When cities fail to provide basic amenities like seats at bus stops, community organizations step in with creative DIY fixes.
The world is full of sorry bus stops. The sorriest ones—as Streetsblog has chronicled in their annual contest—are just a sign and a patch of unshaded dirt. And while grassroots organizations have come up with creative ways to reimagine bus stops as exercise hubs, sustainable gardens, and the like, many would stand to benefit from a more modest addition: a better place to sit.
Benches can be hard to come by at bus stops, much less full bus shelters, even as transit advocates have long stressed their benefits, especially for older riders. Better amenities can boost ridership, according to a Transit Center report, and given the worrying state of bus use nationwide, installing better benches should be a low-cost way for cities to address a low-hanging fruit.

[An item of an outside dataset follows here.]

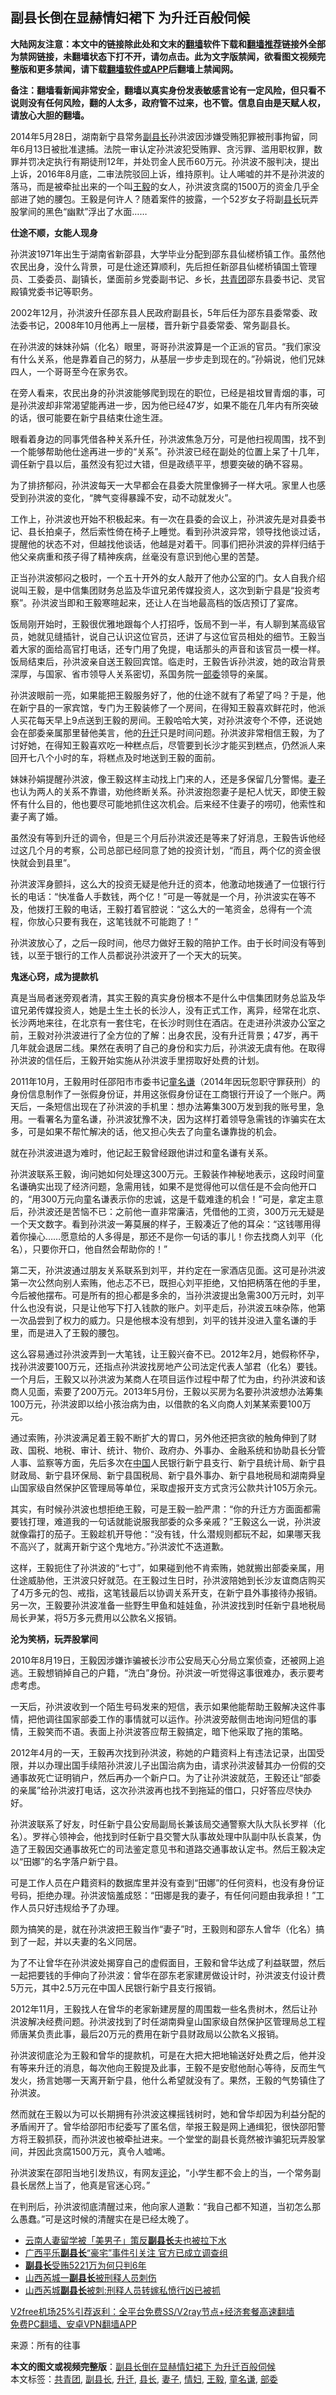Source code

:  <h2>副县长倒在显赫情妇裙下 为升迁百般伺候</h2> <p class="notice"><b>大陆网友注意：本文中的链接除此处和文末的<a href="https://github.com/bannedbook/fanqiang" >翻墙</a>软件下载和<a href="https://github.com/killgcd/justmysocks/blob/master/README.md">翻墙推荐</a>链接外全部为禁网链接，未翻墙状态下打不开，请勿点击。此为文字版禁闻，欲看图文视频完整版和更多禁闻，请下载<a href="https://github.com/bannedbook/fanqiang">翻墙软件或APP</a>后翻墙上禁闻网。</p><p>备注：翻墙看新闻非常安全，翻墙以真实身份发表敏感言论有一定风险，但只看不说则没有任何风险，翻的人太多，政府管不过来，也不管。信息自由是天赋人权，请放心大胆的翻墙。</b></p>  <div class="entry"> <p>2014年5月28日，湖南新宁县常务<a href="https://www.bannedbook.org/bnews/tag/%e5%89%af%e5%8e%bf%e9%95%bf/" class="st_tag internal_tag" rel="tag" title="标签 副县长 下的日志">副县长</a>孙洪波因涉嫌受贿犯罪被刑事拘留，同年6月13日被批准逮捕。法院一审认定孙洪波犯受贿罪、贪污罪、滥用职权罪，数罪并罚决定执行有期徒刑12年，并处罚金人民币60万元。孙洪波不服判决，提出上诉，2016年8月底，二审法院驳回上诉，维持原判。让人唏嘘的并不是孙洪波的落马，而是被牵扯出来的一个叫<a href="https://www.bannedbook.org/bnews/tag/%e7%8e%8b%e6%af%85/" class="st_tag internal_tag" rel="tag" title="标签 王毅 下的日志">王毅</a>的女人，孙洪波贪腐的1500万的资金几乎全部进了她的腰包。王毅是何许人？随着案件的披露，一个52岁女子将副<a href="https://www.bannedbook.org/bnews/tag/%E5%8E%BF%E9%95%BF/" class="st_tag internal_tag" rel="tag" title="标签 县长 下的日志">县长</a>玩弄股掌间的黑色“幽默”浮出了水面……</p> <p><strong>仕途不顺，女能人现身</strong></p> <p>孙洪波1971年出生于湖南省新邵县，大学毕业分配到邵东县仙槎桥镇工作。虽然他农民出身，没什么背景，可是仕途还算顺利，先后担任新邵县仙槎桥镇国土管理员、工委委员、副镇长，堡面前乡党委副书记、乡长，<a href="https://www.bannedbook.org/bnews/tag/%e5%85%b1%e9%9d%92%e5%9b%a2/" class="st_tag internal_tag" rel="tag" title="标签 共青团 下的日志">共青团</a>邵东县委书记、灵官殿镇党委书记等职务。</p> <p>2002年12月，孙洪波升任邵东县人民政府副县长，5年后任为邵东县委常委、政法委书记，2008年10月他再上一层楼，晋升新宁县委常委、常务副县长。</p> <p>在孙洪波的妹妹孙娟（化名）眼里，哥哥孙洪波算是一个正派的官员。“我们家没有什么关系，他是靠着自己的努力，从基层一步步走到现在的。”孙娟说，他们兄妹四人，一个哥哥至今在家务农。</p> <p>在旁人看来，农民出身的孙洪波能够爬到现在的职位，已经是祖坟冒青烟的事，可是孙洪波却非常渴望能再进一步，因为他已经47岁，如果不能在几年内有所突破的话，很可能要在新宁县结束仕途生涯。</p> <p>眼看着身边的同事凭借各种关系升任，孙洪波焦急万分，可是他扫视周围，找不到一个能够帮助他仕途再进一步的“关系”。孙洪波已经在副处的位置上呆了十几年，调任新宁县以后，虽然没有犯过大错，但是政绩平平，想要突破的确不容易。</p> <p>为了排挤郁闷，孙洪波每天一大早都会在县委大院里像狮子一样大吼。家里人也感受到孙洪波的变化，“脾气变得暴躁不安，动不动就发火”。</p> <p>工作上，孙洪波也开始不积极起来。有一次在县委的会议上，孙洪波先是对县委书记、县长拍桌子，然后索性倚在椅子上睡觉。看到孙洪波异常，领导找他谈过话，提醒他的状态不对，但越找他谈话，他越是对着干。同事们把孙洪波的异样归结于他父亲病重和孩子得了精神疾病，丝毫没有意识到他心里的苦楚。</p> <p>正当孙洪波郁闷之极时，一个五十开外的女人敲开了他办公室的门。女人自我介绍说叫王毅，是中信集团财务总监及华谊兄弟传媒投资人，这次到新宁县是“投资考察”。孙洪波当即和王毅寒暄起来，还让人在当地最高档的饭店预订了宴席。</p>  <p>饭局刚开始时，王毅很优雅地跟每个人打招呼，饭局不到一半，有人聊到某高级官员，她就见缝插针，说自己认识这位官员，还讲了与这位官员相处的细节。王毅当着大家的面给高官打电话，还专门用了免提，电话那头的声音和该官员一模一样。饭局结束后，孙洪波亲自送王毅回宾馆。临走时，王毅告诉孙洪波，她的政治背景深厚，与国家、省市领导人关系密切，系国务院一<a href="https://www.bannedbook.org/bnews/tag/%E9%83%A8%E5%A7%94/" class="st_tag internal_tag" rel="tag" title="标签 部委 下的日志">部委</a>领导的亲属。</p> <p>孙洪波眼前一亮，如果能把王毅服务好了，他的仕途不就有了希望了吗？于是，他在新宁县的一家宾馆，专门为王毅装修了一个房间，在得知王毅喜欢鲜花时，他派人买花每天早上9点送到王毅的房间。王毅哈哈大笑，对孙洪波夸个不停，还说她会在部委亲属那里替他美言，他的<a href="https://www.bannedbook.org/bnews/tag/%E5%8D%87%E8%BF%81/" class="st_tag internal_tag" rel="tag" title="标签 升迁 下的日志">升迁</a>只是时间问题。孙洪波非常相信王毅，为了讨好她，在得知王毅喜欢吃一种糕点后，尽管要到长沙才能买到糕点，仍然派人来回开七八个小时的车，将糕点及时地送到王毅的面前。</p> <p>妹妹孙娟提醒孙洪波，像王毅这样主动找上门来的人，还是多保留几分警惕。<a href="https://www.bannedbook.org/bnews/tag/%e5%a6%bb%e5%ad%90/" class="st_tag internal_tag" rel="tag" title="标签 妻子 下的日志">妻子</a>也认为两人的关系不靠谱，劝他终断关系。孙洪波抱怨妻子是杞人忧天，即使王毅怀有什么目的，他也要尽可能地抓住这次机会。后来经不住妻子的唠叨，他索性和妻子离了婚。</p> <p>虽然没有等到升迁的调令，但是三个月后孙洪波还是等来了好消息，王毅告诉他经过这几个月的考察，公司总部已经同意了她的投资计划，“而且，两个亿的资金很快就会到县里”。</p> <p>孙洪波浑身颤抖，这么大的投资无疑是他升迁的资本，他激动地拨通了一位银行行长的电话：“快准备人手数钱，两个亿！”可是一等就是一个月，孙洪波实在等不及，他拨打王毅的电话，王毅打着官腔说：“这么大的一笔资金，总得有一个流程，你放心只要有我在，这笔钱就不可能跑了！”</p> <p>孙洪波放心了，之后一段时间，他尽力做好王毅的陪护工作。由于长时间没有等到钱，以至于银行的工作人员都说孙洪波开了一个天大的玩笑。</p> <p><strong>鬼迷心窍，成为提款机</strong></p> <p>真是当局者迷旁观者清，其实王毅的真实身份根本不是什么中信集团财务总监及华谊兄弟传媒投资人，她是土生土长的长沙人，没有正式工作，离异，经常在北京、长沙两地来往，在北京有一套住宅，在长沙时则住在酒店。在走进孙洪波办公室之前，王毅对孙洪波进行了全方位的了解：出身农民，没有升迁背景；47岁，再干几年就会退居二线。果然在表明了自己的身份和实力后，孙洪波无虞有他。在取得孙洪波的信任后，王毅开始实施从孙洪波手里捞取好处费的计划。</p> <p>2011年10月，王毅用时任邵阳市市委书记<a href="https://www.bannedbook.org/bnews/tag/%E7%AB%A5%E5%90%8D%E8%B0%A6/" class="st_tag internal_tag" rel="tag" title="标签 童名谦 下的日志">童名谦</a>（2014年因玩忽职守罪获刑）的身份信息制作了一张假身份证，并用这张假身份证在工商银行开设了一个账户。两天后，一条短信出现在了孙洪波的手机里：想办法筹集300万发到我的账号里，急用。一看署名为童名谦，孙洪波犹豫不决，因为这样打着领导急需钱的诈骗实在太多，可是如果不帮忙解决的话，他又担心失去了向童名谦靠拢的机会。</p> <p>就在孙洪波进退为难时，他记起王毅曾经跟他讲过和童名谦有关系。</p>  <p>孙洪波联系王毅，询问她如何处理这300万元。王毅装作神秘地表示，这段时间童名谦确实出现了经济问题，急需用钱，如果不是觉得他可以信任是不会向他开口的，“用300万元向童名谦表示你的忠诚，这是千载难逢的机会！”可是，拿定主意后，孙洪波还是苦恼不已：之前他一直非常廉洁，凭借他的工资，300万元无疑是一个天文数字。看到孙洪波一筹莫展的样子，王毅凑近了他的耳朵：“这钱哪用得着你操心……愿意给的人多得是，那还不是你一句话的事儿！你去找商人刘平（化名），只要你开口，他自然会帮助你的！”</p> <p>第二天，孙洪波通过朋友关系联系到刘平，并约定在一家酒店见面。这可是孙洪波第一次公然向别人索贿，他忐忑不已，既担心刘平拒绝，又怕把柄落在他的手里，今后被他摆布。可是所有的担心都是多余的，当孙洪波提出急需300万元时，刘平什么也没有说，只是让他写下打入钱款的账户。刘平走后，孙洪波五味杂陈，他第一次品尝到了权力的威力。只是他根本没有想到，刘平的钱并没进入童名谦的手里，而是进入了王毅的腰包。</p> <p>这么容易通过孙洪波弄到一大笔钱，让王毅兴奋不已。2012年2月，她假称怀孕，找孙洪波要100万元，还指点孙洪波找房地产公司法定代表人邹君（化名）要钱。一个月后，王毅又以孙洪波为某商人在项目运作过程中帮了忙为由，约孙洪波和该商人见面，索要了200万元。2013年5月份，王毅以买房为名要孙洪波想办法筹集100万元，孙洪波即以给小孩治病为由，以借款的名义向商人刘某某索要100万元。</p> <p>通过索贿，孙洪波满足着王毅不断扩大的胃口，另外他还把贪欲的触角伸到了财政、国税、地税、审计、统计、物价、政府办、外事办、金融系统和协助县长分管人事、监察等方面，先后多次在<span class='wp_keywordlink_affiliate'><a href="https://www.bannedbook.org/" title="中国" target="_blank">中国</a></span>人民银行新宁县支行、新宁县统计局、新宁县财政局、新宁县环保局、新宁县国税局、新宁县外事办、新宁县地税局和湖南舜皇山国家级自然保护区管理局等单位，采取虚报开支方式贪污公款共计105万余元。</p> <p>其实，有时候孙洪波也想拒绝王毅，可是王毅一脸严肃：“你的升迁方方面面都需要钱打理，难道我的一句话就能说服我部委的众多亲戚？”王毅这么一说，孙洪波就像霜打的茄子。王毅趁机开导他：“没有钱，什么潜规则都玩不起，如果哪天我不高兴了，就离开新宁这个鬼地方。”孙洪波忙不迭道歉。</p> <p>这样，王毅扼住了孙洪波的“七寸”，如果碰到他不肯索贿，她就搬出部委亲属，用仕途威胁他，王洪波只好就范。在王毅过生日时，孙洪波陪她到长沙友谊商店购买了4万多元的包、戒指，这笔钱最后以协调关系开支，在新宁县外事接待办报销。另一次，王毅要孙洪波准备一些野生甲鱼和娃娃鱼，孙洪波找到时任新宁县地税局局长尹某，将5万多元费用以公款名义报销。</p> <p><strong>沦为笑柄，玩弄股掌间</strong></p> <p>2010年8月19日，王毅因涉嫌诈骗被长沙市公安局天心分局立案侦查，还被网上追逃。王毅想销掉自己的户籍，“洗白”身份。孙洪波一听觉得这事很难办，表示要考虑考虑。</p> <p>一天后，孙洪波收到一个陌生号码发来的短信，表示如果他能帮助王毅解决这件事情，把他调往国家部委工作的事情就可以运作。孙洪波旁敲侧击地询问短信的事情，王毅笑而不语。表面上孙洪波答应帮王毅搞定，暗下他采取了拖的策略。</p> <p>2012年4月的一天，王毅再次找到孙洪波，称她的户籍资料上有违法记录，出国受限，并以办理出国手续陪孙洪波儿子出国治病为由，请求孙洪波替其办一份假的交通事故死亡证明销户，然后再办一个新户口。为了让孙洪波就范，王毅还让“部委的亲属”给孙洪波打电话，这次孙洪波再也找不到拖延的借口，只好答应尽快办好。</p>  <p>孙洪波联系了好友，时任新宁县公安局副局长兼该局交通警察大队大队长罗祥（化名）。罗祥心领神会，他找到时任新宁县交警大队事故处理中队副中队长袁某，伪造了王毅因交通事故死亡的司法鉴定意见书和道路交通事故认定书。然后王毅决定以“田娜”的名字落户新宁县。</p> <p>可是工作人员在户籍资料的数据库里并没有查到“田娜”的任何资料，也没有身份证号码，拒绝办理。孙洪波恼羞成怒：“田娜是我的妻子，有任何问题由我承担！”工作人员只好违规给予了办理。</p> <p>颇为搞笑的是，就在孙洪波把王毅当作“妻子”时，王毅则和邵东人曾华（化名）搞到了一起，并以夫妻的名义同居。</p> <p>为了不让曾华在孙洪波处揭穿自己的虚假面目，王毅和曾华达成了利益联盟，然后一起把要钱的手伸向了孙洪波：曾华在邵东老家建房做设计时，孙洪波支付设计费5万元，其中2.5万元在中国人民银行新宁县支行报销。</p> <p>2012年11月，王毅找人在曾华的老家新建房屋的周围栽一些名贵树木，然后让孙洪波解决经费问题。孙洪波找到了时任湖南舜皇山国家级自然保护区管理局总工程师唐某负责此事，最后20万元的费用在新宁县财政局以公款名义报销。</p> <p>孙洪波彻底沦为王毅和曾华的提款机，可是在大把大把地输送好处费之后，他并没有等来升迁的消息，每次他向王毅提及此事，王毅不是安慰他耐心等待，反而生气发火，扬言她哪一天离开新宁县，他什么希望就没有了。果然，王毅的气势镇住了孙洪波。</p> <p>然而就在王毅以为可以长期拥有孙洪波这棵摇钱树时，她和曾华却因为利益分配的矛盾闹开了。曾华给邵阳市纪委写了匿名信，举报王毅是网上通缉犯，很快邵阳警方将王毅抓获，而孙洪波也被牵扯进来。一个堂堂的副县长竟然被诈骗犯玩弄股掌间，并因此贪腐1500万元，真令人嘘唏。</p> <p>孙洪波案在邵阳当地引发热议，有网友<span class='wp_keywordlink_affiliate'><a href="https://www.bannedbook.org/bnews/comments/" title="新闻评论" target="_blank">评论</a></span>，“小学生都不会上的当，一个常务副县长居然上当了，他真是官迷心窍。”</p> <p>在判刑后，孙洪波彻底清醒过来，他向家人道歉：“我自己都不知道，当初怎么那么愚蠢。”可是这时候的清醒实在是已经太晚了。</p> <ul class='op-related-articles' title='相关阅读'> <li><a href='https://www.bannedbook.org/bnews/baitai/20201103/1425174.html' target='_blank'>云南人妻留学被「美男子」策反<b>副县长</b>夫也被拉下水</a></li> <li><a href='https://www.bannedbook.org/bnews/baitai/20201030/1422708.html' target='_blank'>广西平乐<b>副县长</b>“豪宅”事件引关注 官方已成立调查组</a></li> <li><a href='https://www.bannedbook.org/bnews/baitai/20200827/1386754.html' target='_blank'><b>副县长</b>受贿5221万为何只判6年</a></li> <li><a href='https://www.bannedbook.org/bnews/baitai/20200601/1337891.html' target='_blank'>山西芮城一<b>副县长</b>被刑释人员刺伤</a></li> <li><a href='https://www.bannedbook.org/bnews/baitai/20200601/1337724.html' target='_blank'>山西芮城<b>副县长</b>被刺:刑释人员转嫁私愤行凶已被抓</a></li> </ul> <p class="texttj"> <a href="https://www.bannedbook.org/forum23/topic22702.html" target="_blank">V2free机场25%引荐返利：全平台免费SS/V2ray节点+经济套餐高速翻墙</a><br/> <a href="https://github.com/bannedbook/fanqiang/wiki/%E7%A6%81%E9%97%BB%E7%BD%91%E5%AE%89%E5%8D%93%E7%BF%BB%E5%A2%99%E6%96%B0%E9%97%BBAPP" target="_blank">免费PC翻墙、安卓VPN翻墙APP</a></p><p> 来源：所有的往事 </p> <a name='sharetosocial'></a>       <div><b>本文的图文或视频完整版</b>：<a href='https://www.bannedbook.org/bnews/comments/20201220/1451497.html'>副县长倒在显赫情妇裙下 为升迁百般伺候</a></div>  </div><!--END ENTRY--> <div class="postfooter"> <div>本文标签：<a href="https://www.bannedbook.org/bnews/tag/%e5%85%b1%e9%9d%92%e5%9b%a2/" rel="tag">共青团</a>, <a href="https://www.bannedbook.org/bnews/tag/%e5%89%af%e5%8e%bf%e9%95%bf/" rel="tag">副县长</a>, <a href="https://www.bannedbook.org/bnews/tag/%E5%8D%87%E8%BF%81/" rel="tag">升迁</a>, <a href="https://www.bannedbook.org/bnews/tag/%E5%8E%BF%E9%95%BF/" rel="tag">县长</a>, <a href="https://www.bannedbook.org/bnews/tag/%e5%a6%bb%e5%ad%90/" rel="tag">妻子</a>, <a href="https://www.bannedbook.org/bnews/tag/%e6%83%85%e5%a6%87/" rel="tag">情妇</a>, <a href="https://www.bannedbook.org/bnews/tag/%e7%8e%8b%e6%af%85/" rel="tag">王毅</a>, <a href="https://www.bannedbook.org/bnews/tag/%E7%AB%A5%E5%90%8D%E8%B0%A6/" rel="tag">童名谦</a>, <a href="https://www.bannedbook.org/bnews/tag/%E9%83%A8%E5%A7%94/" rel="tag">部委</a></div>  </div><!--END POSTFOOTER-->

So what’s getting in their way? Cities can fund bus seating via advertising, but in some cases, according to Transit Center, the money from bus-stop ads doesn’t get invested into bus-stop amenities. Then there’s the bureaucracy over which agency is in charge of handling street furniture—is it the parks department, the transportation department, or in the case of Los Angeles, the department of public works? Adding benches may also require approval by city council, but not before residents add their input. Sometimes, neighbors and local businesses resist adding sidewalk amenities for bus riders, believing that they lure loiterers.
That’s where guerrilla bus stops come in. Some are the work of community organizations; others the doing of actual masked vigilantes. The efforts can be as minimal as setting out a lawn chair, and as elaborate as artistically wrapping handmade wooden benches around bus stop signs. Here’s a roundup of some of the simplest, and most creative, community solutions.
Benches built right into the bus pole
In Los Angeles, a masked artist has been building wooden benches on the spot in neighborhoods like Boyle Heights, El Sereno, and downtown, according to an interview with the Los Angeles Times. When the newspaper caught up with the artist last November, he had installed more than a dozen. The wooden benches, wide enough to snugly fit three people, are constructed right around the bus stop sign so they can’t be easily moved—though the Times reporter notes that after watching the artist install one of his benches, it disappeared five days later.